• PROBLEM TO SOLVE
Please restate, word for word, the lines below that begin at the one with "whether a lepton" and end at the one with "one we believe". Leave out all other lines.

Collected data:

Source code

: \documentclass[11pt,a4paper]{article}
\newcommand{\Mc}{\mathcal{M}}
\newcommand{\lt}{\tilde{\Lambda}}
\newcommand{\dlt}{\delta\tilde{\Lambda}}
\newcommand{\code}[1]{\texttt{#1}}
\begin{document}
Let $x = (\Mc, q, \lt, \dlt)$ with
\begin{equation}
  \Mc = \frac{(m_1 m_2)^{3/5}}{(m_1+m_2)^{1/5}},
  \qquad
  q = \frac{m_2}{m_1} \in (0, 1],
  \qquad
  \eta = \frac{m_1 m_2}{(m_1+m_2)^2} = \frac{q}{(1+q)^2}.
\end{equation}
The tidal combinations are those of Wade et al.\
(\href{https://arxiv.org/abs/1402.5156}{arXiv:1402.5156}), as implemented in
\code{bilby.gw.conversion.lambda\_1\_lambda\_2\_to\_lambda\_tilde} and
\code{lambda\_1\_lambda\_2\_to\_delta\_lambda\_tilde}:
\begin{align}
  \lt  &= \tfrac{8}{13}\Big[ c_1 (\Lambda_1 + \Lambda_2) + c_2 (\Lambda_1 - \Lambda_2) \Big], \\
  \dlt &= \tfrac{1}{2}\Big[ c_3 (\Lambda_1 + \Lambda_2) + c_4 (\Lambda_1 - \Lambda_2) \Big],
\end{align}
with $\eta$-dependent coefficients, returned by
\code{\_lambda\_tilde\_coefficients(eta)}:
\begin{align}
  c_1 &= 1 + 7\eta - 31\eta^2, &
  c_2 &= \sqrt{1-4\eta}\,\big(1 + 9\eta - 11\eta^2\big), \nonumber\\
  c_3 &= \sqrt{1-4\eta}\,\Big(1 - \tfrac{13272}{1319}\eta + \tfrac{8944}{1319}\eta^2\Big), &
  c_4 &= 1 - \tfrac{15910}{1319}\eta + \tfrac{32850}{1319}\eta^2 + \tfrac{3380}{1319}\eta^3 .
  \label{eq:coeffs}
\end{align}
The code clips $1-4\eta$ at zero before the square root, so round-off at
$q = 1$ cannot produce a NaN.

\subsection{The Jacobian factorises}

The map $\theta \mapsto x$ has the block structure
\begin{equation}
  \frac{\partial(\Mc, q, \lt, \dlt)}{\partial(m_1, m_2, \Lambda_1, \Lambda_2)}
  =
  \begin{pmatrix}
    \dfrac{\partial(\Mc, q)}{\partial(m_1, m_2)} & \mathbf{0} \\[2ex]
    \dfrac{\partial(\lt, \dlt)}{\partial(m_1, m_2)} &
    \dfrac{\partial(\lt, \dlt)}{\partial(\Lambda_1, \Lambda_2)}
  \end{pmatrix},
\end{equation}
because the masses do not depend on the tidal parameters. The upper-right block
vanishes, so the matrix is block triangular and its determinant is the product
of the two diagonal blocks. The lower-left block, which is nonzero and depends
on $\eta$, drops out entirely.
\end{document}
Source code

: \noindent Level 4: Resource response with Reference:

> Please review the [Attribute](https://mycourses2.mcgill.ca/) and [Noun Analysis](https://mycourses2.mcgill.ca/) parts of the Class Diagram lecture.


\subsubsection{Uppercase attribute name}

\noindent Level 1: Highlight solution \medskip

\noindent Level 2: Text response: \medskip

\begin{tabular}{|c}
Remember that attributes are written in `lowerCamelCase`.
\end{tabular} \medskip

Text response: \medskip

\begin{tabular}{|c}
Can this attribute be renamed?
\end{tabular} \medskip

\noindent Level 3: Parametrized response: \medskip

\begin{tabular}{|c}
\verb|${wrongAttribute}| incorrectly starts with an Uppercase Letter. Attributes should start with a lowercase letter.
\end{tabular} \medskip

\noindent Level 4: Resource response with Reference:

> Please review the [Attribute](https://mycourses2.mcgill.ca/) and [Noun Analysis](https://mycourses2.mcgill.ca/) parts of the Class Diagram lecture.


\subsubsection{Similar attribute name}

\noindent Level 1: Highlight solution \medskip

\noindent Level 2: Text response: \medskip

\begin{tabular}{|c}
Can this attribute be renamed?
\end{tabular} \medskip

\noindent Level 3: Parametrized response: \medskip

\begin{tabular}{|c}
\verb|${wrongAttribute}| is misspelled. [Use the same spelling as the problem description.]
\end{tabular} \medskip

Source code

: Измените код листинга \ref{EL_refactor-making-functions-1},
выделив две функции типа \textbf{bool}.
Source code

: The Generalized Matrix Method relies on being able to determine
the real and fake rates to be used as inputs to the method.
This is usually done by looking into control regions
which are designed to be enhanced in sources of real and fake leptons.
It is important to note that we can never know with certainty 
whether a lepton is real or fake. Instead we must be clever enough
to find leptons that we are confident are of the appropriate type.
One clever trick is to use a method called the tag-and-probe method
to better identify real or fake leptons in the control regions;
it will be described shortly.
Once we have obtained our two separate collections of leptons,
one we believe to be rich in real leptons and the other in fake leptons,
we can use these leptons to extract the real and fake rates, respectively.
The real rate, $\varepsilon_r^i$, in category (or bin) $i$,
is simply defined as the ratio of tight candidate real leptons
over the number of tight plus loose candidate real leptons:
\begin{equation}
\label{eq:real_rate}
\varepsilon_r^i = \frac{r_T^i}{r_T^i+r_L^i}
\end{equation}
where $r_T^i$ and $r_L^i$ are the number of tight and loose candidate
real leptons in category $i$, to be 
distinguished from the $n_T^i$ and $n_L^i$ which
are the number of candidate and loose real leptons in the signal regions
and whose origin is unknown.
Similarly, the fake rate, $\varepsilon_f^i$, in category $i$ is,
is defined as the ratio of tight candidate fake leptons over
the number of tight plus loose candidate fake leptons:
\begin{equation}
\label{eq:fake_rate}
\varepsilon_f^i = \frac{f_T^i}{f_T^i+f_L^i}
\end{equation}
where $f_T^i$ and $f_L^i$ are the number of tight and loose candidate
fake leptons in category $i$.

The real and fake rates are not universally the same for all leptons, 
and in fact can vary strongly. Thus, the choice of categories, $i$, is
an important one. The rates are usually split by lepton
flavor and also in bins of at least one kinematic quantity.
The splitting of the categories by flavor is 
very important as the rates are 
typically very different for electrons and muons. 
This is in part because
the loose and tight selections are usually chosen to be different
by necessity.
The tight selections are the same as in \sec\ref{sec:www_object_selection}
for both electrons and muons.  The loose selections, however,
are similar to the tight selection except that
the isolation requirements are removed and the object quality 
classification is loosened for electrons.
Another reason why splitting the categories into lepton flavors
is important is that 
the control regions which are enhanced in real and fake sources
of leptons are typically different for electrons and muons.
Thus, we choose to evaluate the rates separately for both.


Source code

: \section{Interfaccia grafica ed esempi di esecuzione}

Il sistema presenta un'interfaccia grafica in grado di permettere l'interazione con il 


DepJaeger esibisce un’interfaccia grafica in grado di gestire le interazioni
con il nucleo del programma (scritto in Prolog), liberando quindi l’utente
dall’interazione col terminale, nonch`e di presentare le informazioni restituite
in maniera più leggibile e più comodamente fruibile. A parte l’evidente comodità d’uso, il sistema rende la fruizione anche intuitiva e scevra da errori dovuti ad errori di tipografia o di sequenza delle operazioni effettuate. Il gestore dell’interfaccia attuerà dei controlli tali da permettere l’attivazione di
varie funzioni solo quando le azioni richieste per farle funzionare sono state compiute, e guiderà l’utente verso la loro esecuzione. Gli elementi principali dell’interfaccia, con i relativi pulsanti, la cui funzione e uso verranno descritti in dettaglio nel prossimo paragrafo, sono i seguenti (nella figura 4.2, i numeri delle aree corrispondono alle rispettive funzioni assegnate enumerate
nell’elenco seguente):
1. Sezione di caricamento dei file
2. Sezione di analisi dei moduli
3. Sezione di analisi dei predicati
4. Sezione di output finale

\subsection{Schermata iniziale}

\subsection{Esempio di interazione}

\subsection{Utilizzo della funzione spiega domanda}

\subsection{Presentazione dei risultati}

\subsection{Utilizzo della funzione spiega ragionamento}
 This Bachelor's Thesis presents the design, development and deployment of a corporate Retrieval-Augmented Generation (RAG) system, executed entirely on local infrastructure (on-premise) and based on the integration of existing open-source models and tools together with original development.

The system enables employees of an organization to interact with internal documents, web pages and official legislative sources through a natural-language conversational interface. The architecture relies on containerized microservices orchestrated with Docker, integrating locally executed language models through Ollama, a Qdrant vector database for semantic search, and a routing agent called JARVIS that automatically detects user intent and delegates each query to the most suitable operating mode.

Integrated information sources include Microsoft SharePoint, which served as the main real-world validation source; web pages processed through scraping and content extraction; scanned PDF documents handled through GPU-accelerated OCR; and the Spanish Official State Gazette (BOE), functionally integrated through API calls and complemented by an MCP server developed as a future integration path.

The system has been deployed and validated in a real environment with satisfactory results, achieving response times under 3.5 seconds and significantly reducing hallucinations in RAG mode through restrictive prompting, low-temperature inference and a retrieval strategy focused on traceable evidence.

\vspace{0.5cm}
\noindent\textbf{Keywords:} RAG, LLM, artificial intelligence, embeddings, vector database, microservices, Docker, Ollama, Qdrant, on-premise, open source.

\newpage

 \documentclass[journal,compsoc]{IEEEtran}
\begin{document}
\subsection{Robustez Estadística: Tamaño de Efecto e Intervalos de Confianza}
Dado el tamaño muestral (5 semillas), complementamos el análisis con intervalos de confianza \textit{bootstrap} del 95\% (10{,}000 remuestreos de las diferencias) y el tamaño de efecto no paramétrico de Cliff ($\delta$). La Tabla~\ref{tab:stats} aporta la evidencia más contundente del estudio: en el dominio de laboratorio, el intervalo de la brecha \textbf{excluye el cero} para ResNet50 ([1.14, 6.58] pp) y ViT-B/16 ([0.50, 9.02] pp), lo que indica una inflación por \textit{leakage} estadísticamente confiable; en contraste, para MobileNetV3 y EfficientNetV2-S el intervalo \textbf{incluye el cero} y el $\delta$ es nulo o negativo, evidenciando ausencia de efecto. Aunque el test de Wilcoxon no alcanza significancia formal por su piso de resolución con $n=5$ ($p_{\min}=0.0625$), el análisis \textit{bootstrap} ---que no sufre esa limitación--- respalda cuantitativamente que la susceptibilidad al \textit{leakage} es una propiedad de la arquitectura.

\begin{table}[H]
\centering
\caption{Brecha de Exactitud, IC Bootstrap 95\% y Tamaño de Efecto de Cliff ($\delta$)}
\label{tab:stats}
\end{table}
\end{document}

• COMPLETED EXERCISE
whether a lepton is real or fake. Instead we must be clever enough
to find leptons that we are confident are of the appropriate type.
One clever trick is to use a method called the tag-and-probe method
to better identify real or fake leptons in the control regions;
it will be described shortly.
Once we have obtained our two separate collections of leptons,
one we believe to be rich in real leptons and the other in fake leptons,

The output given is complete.